[Rendered images with source text]

══════════

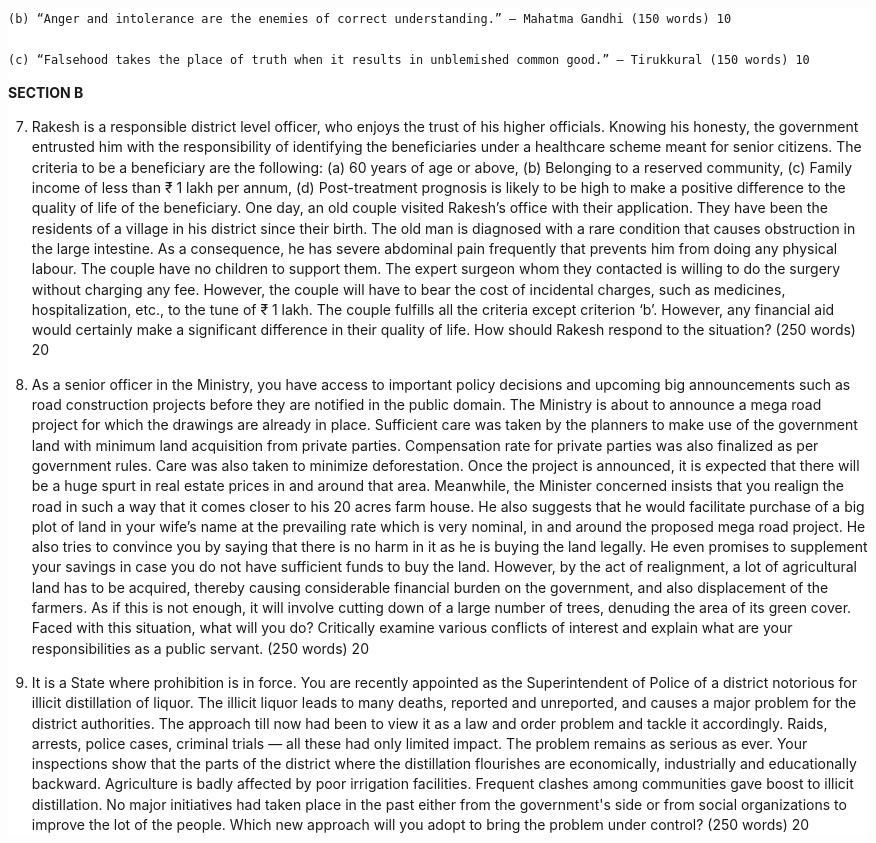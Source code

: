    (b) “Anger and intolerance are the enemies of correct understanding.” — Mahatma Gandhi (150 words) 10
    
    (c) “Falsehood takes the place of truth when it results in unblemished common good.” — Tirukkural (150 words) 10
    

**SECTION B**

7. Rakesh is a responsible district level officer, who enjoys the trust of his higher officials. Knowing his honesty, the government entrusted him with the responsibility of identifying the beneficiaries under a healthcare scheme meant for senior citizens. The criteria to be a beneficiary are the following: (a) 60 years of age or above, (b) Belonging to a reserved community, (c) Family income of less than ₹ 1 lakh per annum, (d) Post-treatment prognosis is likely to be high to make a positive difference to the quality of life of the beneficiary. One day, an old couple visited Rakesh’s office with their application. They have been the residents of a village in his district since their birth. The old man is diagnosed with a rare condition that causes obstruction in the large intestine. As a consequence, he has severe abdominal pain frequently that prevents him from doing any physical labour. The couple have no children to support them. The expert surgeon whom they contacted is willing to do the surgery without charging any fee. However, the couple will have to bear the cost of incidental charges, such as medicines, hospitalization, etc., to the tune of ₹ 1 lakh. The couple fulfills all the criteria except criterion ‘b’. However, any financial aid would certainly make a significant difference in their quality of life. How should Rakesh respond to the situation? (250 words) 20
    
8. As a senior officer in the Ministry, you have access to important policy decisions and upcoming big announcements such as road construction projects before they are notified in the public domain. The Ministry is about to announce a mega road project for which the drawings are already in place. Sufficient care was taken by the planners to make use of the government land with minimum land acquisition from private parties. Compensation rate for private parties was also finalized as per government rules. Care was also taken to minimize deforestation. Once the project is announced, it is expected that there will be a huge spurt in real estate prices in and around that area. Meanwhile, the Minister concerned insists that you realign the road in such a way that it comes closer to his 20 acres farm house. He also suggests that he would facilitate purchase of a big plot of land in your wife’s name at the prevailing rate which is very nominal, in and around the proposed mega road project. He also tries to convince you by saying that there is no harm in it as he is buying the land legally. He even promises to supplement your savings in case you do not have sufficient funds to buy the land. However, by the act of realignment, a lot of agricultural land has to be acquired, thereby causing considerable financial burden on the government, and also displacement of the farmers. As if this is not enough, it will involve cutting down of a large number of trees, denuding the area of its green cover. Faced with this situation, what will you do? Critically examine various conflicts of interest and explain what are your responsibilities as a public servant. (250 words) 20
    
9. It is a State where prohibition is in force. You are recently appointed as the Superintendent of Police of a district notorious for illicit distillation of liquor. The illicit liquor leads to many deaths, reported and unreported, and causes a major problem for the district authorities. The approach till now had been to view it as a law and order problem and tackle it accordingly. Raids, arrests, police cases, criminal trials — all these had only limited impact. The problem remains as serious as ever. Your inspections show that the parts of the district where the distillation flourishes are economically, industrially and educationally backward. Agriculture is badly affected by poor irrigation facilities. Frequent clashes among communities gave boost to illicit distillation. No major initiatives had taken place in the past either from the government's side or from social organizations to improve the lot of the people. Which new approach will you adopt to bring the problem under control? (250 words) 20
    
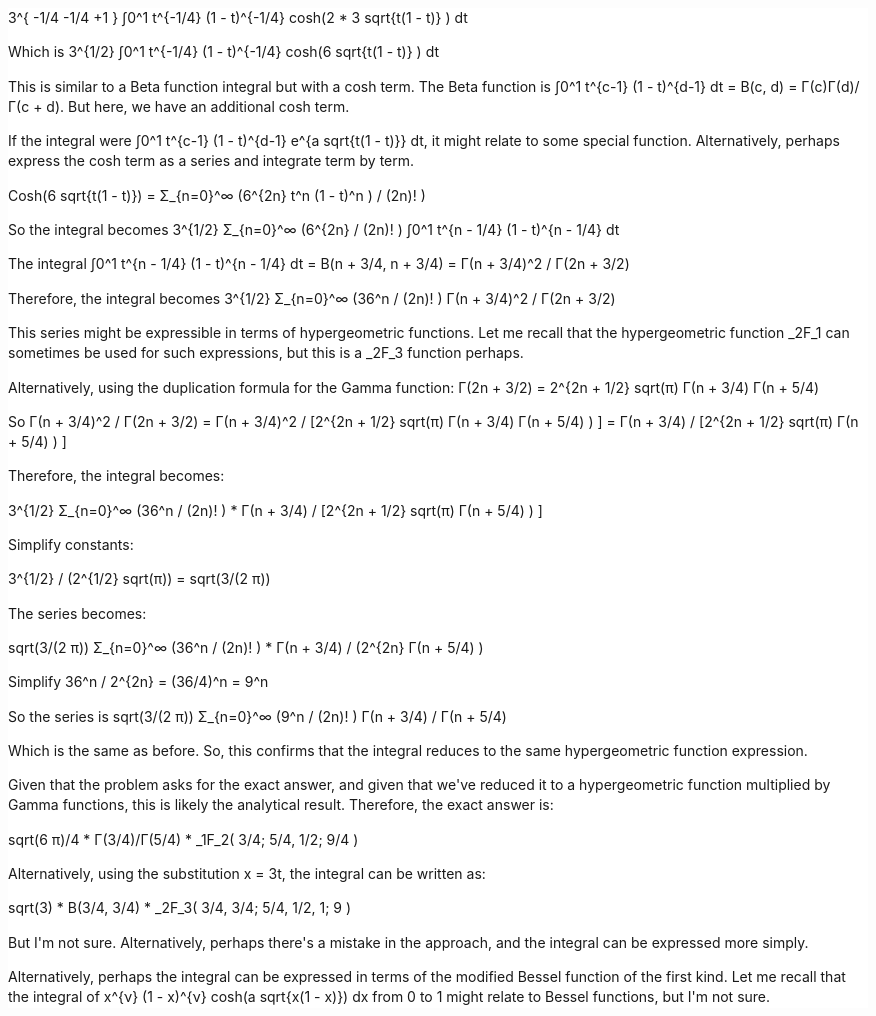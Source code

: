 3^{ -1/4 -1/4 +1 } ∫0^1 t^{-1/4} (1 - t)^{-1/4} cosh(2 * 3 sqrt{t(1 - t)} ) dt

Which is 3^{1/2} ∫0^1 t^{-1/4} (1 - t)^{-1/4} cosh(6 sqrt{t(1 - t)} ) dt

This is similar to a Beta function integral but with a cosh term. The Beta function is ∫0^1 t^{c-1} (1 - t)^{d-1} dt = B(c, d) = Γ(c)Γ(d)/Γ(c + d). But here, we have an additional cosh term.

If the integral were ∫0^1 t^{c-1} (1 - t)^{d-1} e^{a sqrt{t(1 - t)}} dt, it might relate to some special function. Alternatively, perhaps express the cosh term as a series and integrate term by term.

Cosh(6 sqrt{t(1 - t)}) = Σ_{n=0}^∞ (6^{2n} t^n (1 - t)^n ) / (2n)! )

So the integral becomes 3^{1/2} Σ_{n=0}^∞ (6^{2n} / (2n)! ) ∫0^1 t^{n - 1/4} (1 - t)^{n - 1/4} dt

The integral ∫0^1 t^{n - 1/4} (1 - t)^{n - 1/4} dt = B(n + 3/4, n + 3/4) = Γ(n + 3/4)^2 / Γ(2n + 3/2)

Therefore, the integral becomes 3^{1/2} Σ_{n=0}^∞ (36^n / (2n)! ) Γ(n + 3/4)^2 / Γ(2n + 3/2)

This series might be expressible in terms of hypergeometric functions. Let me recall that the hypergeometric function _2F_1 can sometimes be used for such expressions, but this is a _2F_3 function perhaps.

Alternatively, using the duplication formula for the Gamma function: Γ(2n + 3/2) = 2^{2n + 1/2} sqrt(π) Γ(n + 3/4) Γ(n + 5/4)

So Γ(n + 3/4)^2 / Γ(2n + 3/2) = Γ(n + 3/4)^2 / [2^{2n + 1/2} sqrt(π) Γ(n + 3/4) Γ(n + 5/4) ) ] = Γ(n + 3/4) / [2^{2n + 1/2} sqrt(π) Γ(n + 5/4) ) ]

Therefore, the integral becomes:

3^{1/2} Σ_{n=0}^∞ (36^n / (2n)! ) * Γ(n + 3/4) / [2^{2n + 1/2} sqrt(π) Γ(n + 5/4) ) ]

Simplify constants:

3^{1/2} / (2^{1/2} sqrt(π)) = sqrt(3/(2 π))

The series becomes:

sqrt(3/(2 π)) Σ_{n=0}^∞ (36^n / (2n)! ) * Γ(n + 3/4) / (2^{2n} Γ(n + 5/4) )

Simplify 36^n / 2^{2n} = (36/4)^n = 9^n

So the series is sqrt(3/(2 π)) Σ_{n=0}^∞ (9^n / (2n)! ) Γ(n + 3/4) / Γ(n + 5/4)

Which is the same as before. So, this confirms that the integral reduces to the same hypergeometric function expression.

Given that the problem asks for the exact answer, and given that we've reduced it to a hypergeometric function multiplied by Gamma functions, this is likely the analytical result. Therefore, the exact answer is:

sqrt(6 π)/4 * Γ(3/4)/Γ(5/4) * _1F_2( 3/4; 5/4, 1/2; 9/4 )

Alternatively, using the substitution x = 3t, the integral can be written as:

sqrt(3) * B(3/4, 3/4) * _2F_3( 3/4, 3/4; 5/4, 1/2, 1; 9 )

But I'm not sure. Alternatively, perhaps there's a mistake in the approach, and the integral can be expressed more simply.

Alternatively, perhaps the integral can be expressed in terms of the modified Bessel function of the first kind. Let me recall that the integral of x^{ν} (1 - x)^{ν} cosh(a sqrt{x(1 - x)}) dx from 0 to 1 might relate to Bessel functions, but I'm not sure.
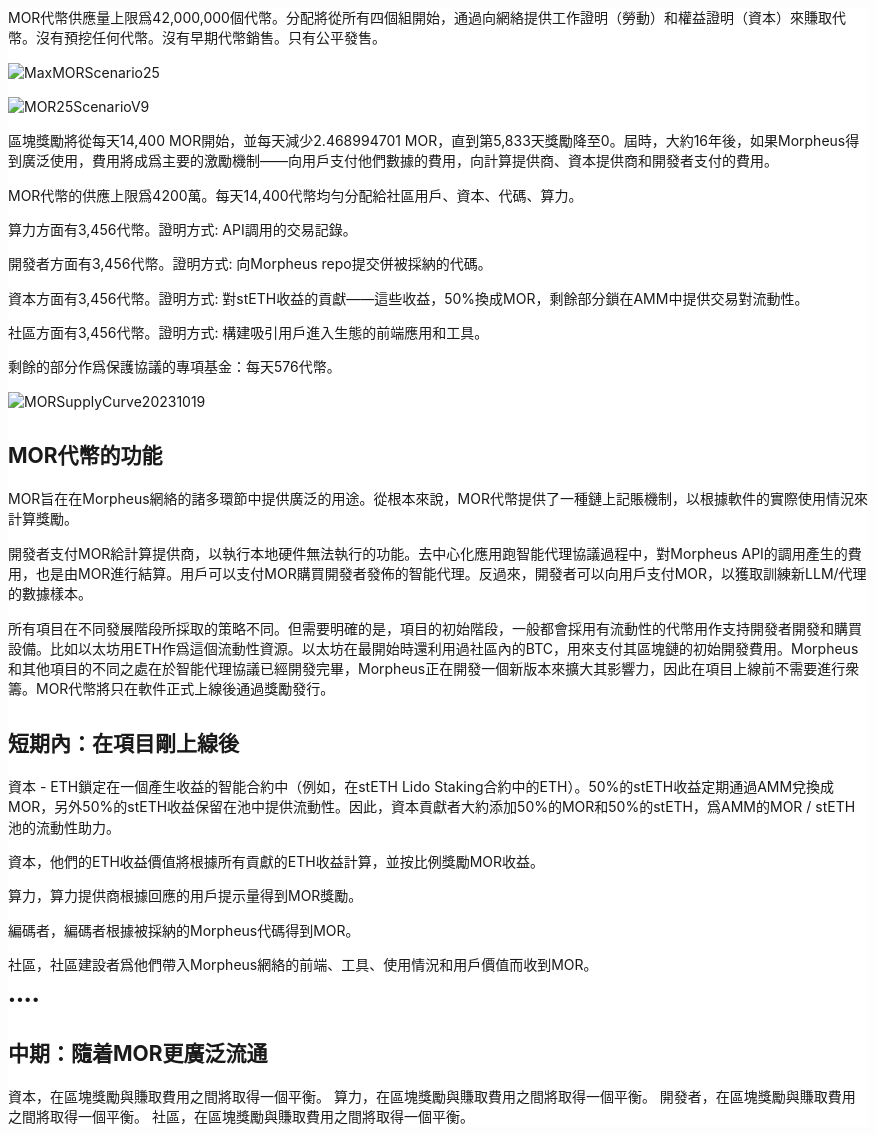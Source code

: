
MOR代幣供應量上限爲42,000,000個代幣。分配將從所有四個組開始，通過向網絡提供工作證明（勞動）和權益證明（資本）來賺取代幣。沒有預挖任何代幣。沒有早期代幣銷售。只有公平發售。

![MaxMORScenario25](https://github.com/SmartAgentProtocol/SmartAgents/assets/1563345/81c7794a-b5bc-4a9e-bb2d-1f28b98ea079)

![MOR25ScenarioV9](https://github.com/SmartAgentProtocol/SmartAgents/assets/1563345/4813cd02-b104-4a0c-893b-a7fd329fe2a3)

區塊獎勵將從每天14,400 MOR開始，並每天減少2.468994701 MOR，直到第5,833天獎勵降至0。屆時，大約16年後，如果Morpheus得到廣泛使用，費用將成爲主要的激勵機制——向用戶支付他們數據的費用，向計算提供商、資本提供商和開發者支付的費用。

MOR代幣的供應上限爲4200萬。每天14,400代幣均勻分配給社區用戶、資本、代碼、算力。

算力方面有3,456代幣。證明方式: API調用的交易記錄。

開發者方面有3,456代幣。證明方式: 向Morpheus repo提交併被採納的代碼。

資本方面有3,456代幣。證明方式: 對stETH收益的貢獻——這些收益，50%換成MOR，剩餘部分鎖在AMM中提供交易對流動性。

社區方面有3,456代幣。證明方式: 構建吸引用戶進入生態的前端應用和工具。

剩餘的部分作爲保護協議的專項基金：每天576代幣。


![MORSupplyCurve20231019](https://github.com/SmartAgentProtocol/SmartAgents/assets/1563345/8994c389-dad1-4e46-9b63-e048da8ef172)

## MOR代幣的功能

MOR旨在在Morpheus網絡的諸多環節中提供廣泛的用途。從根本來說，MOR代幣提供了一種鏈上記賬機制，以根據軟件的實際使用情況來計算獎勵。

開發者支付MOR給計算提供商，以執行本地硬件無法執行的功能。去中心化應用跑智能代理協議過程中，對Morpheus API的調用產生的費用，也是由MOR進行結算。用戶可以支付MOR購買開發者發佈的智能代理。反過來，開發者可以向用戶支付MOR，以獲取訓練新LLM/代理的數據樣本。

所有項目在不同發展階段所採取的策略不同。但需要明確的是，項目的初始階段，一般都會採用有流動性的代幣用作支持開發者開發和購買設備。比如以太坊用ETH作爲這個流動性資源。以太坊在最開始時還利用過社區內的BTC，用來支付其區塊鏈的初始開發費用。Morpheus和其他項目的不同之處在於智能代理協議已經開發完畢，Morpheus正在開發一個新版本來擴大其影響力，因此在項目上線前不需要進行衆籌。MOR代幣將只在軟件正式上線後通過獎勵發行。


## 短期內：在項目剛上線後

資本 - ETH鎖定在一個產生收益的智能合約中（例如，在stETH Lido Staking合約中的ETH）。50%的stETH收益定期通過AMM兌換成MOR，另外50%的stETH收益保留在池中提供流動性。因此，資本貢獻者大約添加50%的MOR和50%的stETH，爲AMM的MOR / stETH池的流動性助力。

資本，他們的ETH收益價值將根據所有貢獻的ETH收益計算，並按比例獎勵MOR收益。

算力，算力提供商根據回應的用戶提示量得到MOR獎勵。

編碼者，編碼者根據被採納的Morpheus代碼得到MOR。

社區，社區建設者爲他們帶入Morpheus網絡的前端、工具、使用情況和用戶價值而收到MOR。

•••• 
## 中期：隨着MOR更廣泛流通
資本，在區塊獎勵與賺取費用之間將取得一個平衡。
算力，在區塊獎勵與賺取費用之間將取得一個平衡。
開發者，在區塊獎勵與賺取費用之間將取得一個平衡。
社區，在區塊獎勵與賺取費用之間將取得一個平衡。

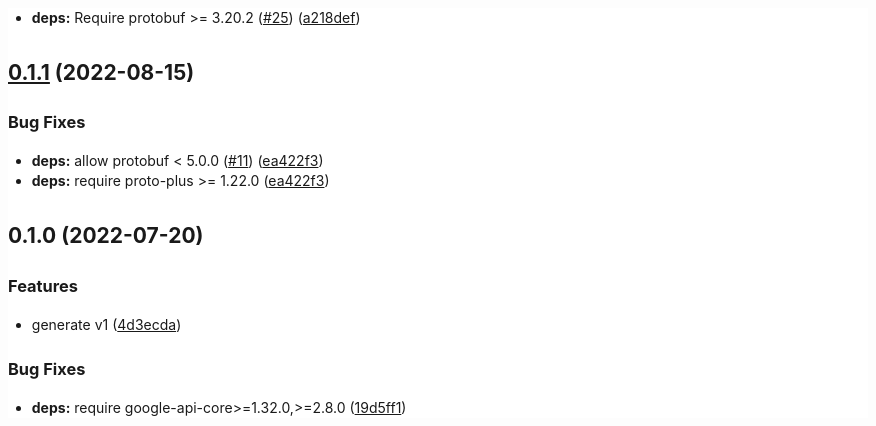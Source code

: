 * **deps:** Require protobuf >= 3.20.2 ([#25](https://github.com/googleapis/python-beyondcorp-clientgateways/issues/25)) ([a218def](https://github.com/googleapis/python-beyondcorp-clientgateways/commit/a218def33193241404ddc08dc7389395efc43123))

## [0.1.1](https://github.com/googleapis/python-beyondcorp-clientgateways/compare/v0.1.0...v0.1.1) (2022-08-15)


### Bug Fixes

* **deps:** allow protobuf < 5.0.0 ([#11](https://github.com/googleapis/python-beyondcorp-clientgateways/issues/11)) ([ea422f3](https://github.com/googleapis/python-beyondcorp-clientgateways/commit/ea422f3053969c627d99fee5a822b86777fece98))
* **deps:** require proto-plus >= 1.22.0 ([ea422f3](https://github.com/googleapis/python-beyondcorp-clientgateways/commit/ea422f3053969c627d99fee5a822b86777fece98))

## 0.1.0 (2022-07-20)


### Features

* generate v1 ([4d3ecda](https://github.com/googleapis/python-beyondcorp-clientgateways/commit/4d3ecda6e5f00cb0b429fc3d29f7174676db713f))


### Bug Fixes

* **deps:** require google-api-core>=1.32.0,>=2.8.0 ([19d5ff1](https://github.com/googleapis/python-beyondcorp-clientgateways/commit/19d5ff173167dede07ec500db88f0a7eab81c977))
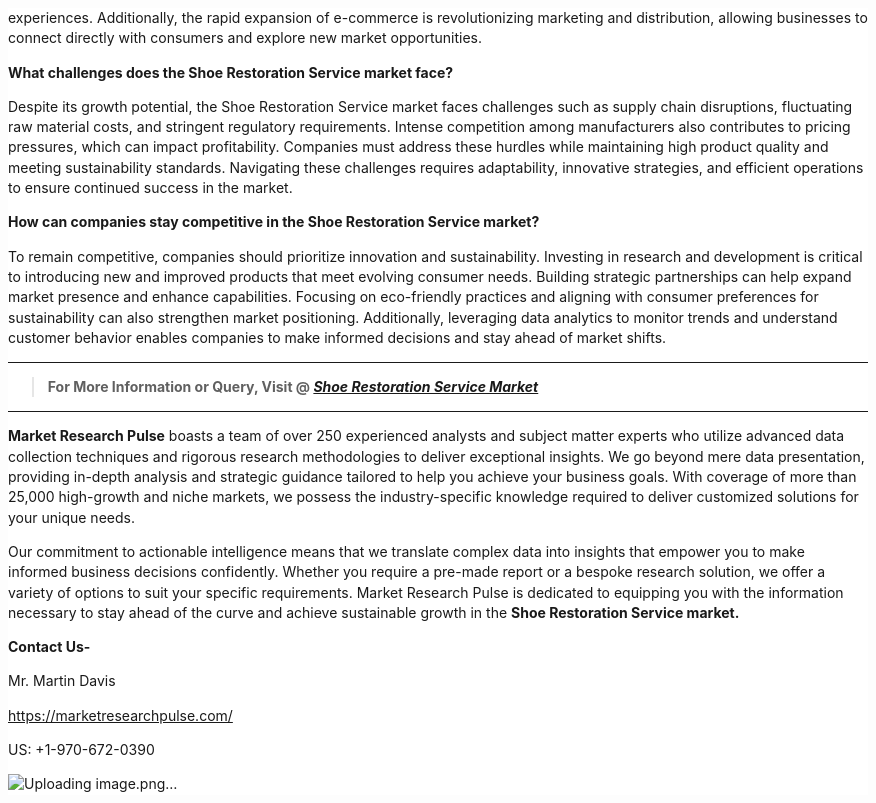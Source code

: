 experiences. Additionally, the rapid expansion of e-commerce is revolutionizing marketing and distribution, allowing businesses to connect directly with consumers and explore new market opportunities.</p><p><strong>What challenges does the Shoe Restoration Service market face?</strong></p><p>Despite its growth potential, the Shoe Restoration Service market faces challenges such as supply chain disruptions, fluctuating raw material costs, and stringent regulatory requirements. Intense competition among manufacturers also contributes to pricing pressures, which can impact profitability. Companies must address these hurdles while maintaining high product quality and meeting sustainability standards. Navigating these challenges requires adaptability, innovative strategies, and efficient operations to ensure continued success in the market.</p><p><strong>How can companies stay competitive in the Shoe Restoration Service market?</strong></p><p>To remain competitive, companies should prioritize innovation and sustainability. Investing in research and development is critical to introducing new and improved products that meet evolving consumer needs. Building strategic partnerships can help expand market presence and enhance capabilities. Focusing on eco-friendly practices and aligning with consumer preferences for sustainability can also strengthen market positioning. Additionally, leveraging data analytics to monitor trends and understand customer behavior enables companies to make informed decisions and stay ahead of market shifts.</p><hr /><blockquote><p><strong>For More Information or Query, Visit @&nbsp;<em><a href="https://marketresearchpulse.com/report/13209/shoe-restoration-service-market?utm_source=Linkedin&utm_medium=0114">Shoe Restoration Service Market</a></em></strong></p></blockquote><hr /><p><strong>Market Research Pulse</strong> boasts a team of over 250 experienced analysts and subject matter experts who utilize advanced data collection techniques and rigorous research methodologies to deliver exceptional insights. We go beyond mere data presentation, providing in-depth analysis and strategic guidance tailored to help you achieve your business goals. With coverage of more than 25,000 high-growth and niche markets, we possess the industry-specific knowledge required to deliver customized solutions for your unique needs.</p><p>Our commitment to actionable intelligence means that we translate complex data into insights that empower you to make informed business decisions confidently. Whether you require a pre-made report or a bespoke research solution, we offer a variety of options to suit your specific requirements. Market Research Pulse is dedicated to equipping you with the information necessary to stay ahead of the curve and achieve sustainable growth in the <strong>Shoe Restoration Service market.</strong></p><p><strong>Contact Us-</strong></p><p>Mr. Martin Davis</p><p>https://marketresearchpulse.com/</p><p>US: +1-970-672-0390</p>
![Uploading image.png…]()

══════════

*Exercise prompt*
Among the entries, find every line holding "Therefore" and return it.

*Solution for this task*
Therefore, the integral becomes 3^{1/2} Σ_{n=0}^∞ (36^n / (2n)! ) Γ(n + 3/4)^2 / Γ(2n + 3/2)
Therefore, the integral becomes:
Given that the problem asks for the exact answer, and given that we've reduced it to a hypergeometric function multiplied by Gamma functions, this is likely the analytical result. Therefore, the exact answer is:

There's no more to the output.